From: Zide Chen <zide.chen@intel.com>
To: Peter Zijlstra <peterz@infradead.org>,
Ingo Molnar <mingo@redhat.com>,
Arnaldo Carvalho de Melo <acme@kernel.org>,
Namhyung Kim <namhyung@kernel.org>,
Ian Rogers <irogers@google.com>,
Adrian Hunter <adrian.hunter@intel.com>,
Alexander Shishkin <alexander.shishkin@linux.intel.com>,
Andi Kleen <ak@linux.intel.com>,
Eranian Stephane <eranian@google.com>
Cc: linux-kernel@vger.kernel.org, linux-perf-users@vger.kernel.org,
Dapeng Mi <dapeng1.mi@linux.intel.com>,
Zide Chen <zide.chen@intel.com>
Subject: [PATCH v3 0/8] perf/x86/intel/uncore: PMU setup robustness fixes
Date: Thu, 11 Jun 2026 09:00:25 -0700 [thread overview]

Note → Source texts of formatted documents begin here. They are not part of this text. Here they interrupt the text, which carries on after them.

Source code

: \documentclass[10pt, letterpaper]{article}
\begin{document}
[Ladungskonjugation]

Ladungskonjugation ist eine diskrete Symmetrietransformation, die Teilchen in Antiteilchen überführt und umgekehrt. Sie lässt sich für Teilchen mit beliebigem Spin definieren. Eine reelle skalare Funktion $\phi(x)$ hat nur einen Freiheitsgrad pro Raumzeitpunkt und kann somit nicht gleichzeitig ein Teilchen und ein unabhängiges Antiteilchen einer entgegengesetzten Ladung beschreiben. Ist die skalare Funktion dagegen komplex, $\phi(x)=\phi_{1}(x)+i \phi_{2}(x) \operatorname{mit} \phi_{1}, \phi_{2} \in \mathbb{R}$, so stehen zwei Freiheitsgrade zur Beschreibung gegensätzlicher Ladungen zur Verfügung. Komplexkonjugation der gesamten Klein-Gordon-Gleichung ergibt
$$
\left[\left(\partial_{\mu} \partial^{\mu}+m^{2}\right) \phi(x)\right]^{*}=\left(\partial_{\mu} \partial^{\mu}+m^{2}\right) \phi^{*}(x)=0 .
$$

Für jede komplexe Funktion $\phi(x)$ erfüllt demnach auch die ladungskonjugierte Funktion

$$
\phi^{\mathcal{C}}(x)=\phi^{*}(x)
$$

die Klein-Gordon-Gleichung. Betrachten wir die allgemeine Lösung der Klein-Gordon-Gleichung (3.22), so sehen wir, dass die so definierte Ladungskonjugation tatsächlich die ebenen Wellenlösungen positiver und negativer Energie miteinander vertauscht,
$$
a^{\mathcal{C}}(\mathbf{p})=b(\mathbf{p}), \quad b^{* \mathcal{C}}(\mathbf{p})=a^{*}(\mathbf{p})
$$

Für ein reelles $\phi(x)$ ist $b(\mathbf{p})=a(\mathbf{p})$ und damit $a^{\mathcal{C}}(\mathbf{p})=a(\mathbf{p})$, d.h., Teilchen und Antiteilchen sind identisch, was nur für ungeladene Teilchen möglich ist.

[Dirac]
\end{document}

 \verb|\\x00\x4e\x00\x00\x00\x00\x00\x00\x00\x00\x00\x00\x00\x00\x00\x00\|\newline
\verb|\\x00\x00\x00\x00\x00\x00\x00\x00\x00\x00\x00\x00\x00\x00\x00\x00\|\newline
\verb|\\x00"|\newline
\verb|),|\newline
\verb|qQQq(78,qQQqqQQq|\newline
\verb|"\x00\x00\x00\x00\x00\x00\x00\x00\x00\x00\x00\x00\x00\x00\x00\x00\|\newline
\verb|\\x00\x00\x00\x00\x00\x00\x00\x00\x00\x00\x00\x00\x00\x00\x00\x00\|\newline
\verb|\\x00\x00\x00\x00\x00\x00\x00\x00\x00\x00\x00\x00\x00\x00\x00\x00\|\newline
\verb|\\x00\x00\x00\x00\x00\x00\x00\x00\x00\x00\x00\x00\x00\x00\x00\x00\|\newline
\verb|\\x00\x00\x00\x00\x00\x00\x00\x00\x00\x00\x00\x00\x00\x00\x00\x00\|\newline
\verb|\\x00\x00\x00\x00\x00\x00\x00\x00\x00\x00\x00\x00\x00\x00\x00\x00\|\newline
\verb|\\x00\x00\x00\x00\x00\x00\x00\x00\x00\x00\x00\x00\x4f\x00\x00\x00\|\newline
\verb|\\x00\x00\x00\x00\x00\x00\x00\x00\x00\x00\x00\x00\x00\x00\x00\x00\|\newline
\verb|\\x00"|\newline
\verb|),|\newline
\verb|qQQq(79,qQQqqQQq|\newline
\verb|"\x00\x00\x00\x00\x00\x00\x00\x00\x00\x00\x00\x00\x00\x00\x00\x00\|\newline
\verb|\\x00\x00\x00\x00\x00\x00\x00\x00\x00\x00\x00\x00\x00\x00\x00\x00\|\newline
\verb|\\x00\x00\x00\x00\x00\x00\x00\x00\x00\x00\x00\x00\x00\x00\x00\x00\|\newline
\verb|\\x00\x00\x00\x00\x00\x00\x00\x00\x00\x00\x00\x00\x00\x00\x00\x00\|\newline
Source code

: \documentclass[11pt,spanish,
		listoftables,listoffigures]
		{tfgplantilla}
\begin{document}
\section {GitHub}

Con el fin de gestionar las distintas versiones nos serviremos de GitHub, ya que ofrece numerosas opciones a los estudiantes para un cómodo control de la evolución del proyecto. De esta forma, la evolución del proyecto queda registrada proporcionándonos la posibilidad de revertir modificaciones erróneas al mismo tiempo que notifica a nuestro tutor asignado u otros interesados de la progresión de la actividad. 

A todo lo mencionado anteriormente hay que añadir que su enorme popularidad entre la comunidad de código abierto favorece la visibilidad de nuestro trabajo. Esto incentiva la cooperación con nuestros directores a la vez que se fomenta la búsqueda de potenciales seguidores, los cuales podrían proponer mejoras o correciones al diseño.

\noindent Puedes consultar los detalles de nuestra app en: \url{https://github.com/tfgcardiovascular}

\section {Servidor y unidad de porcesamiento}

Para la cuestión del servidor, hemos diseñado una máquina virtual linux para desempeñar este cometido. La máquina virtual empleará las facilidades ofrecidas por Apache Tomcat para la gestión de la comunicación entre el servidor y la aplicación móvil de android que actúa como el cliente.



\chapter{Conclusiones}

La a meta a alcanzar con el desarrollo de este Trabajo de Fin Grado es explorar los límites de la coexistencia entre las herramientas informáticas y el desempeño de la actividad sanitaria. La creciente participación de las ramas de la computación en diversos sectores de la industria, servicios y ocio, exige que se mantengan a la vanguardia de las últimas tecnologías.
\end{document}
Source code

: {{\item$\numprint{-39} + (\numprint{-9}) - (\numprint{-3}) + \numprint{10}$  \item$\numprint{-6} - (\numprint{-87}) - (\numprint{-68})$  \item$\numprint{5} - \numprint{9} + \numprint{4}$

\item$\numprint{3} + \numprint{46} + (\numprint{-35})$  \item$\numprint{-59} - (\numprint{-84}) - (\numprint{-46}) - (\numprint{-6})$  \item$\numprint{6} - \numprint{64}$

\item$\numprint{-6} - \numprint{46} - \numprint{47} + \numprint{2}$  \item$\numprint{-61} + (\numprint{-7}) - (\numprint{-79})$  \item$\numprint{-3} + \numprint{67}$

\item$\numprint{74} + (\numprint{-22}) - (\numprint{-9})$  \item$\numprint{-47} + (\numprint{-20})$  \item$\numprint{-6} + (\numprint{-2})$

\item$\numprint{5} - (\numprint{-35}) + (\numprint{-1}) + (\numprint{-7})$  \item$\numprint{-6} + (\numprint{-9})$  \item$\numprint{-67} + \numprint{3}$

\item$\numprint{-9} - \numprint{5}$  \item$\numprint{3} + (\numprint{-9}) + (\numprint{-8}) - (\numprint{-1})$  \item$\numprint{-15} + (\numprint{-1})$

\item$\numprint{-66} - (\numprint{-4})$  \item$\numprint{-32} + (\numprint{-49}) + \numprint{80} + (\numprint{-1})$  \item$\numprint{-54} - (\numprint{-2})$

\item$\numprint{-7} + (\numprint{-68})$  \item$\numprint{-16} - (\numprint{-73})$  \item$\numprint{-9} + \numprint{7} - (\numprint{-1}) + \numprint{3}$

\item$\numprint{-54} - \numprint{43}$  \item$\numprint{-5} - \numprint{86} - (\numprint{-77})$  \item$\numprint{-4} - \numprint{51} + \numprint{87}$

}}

Message-ID: <20260611160033.66760-1-zide.chen@intel.com> (raw)
This series fixes correctness issues in Intel uncore PMU setup:
- If all init_box() on a PMU fails, the PMU sysfs node may still exist,
while perf events read zeros and silently report wrong data.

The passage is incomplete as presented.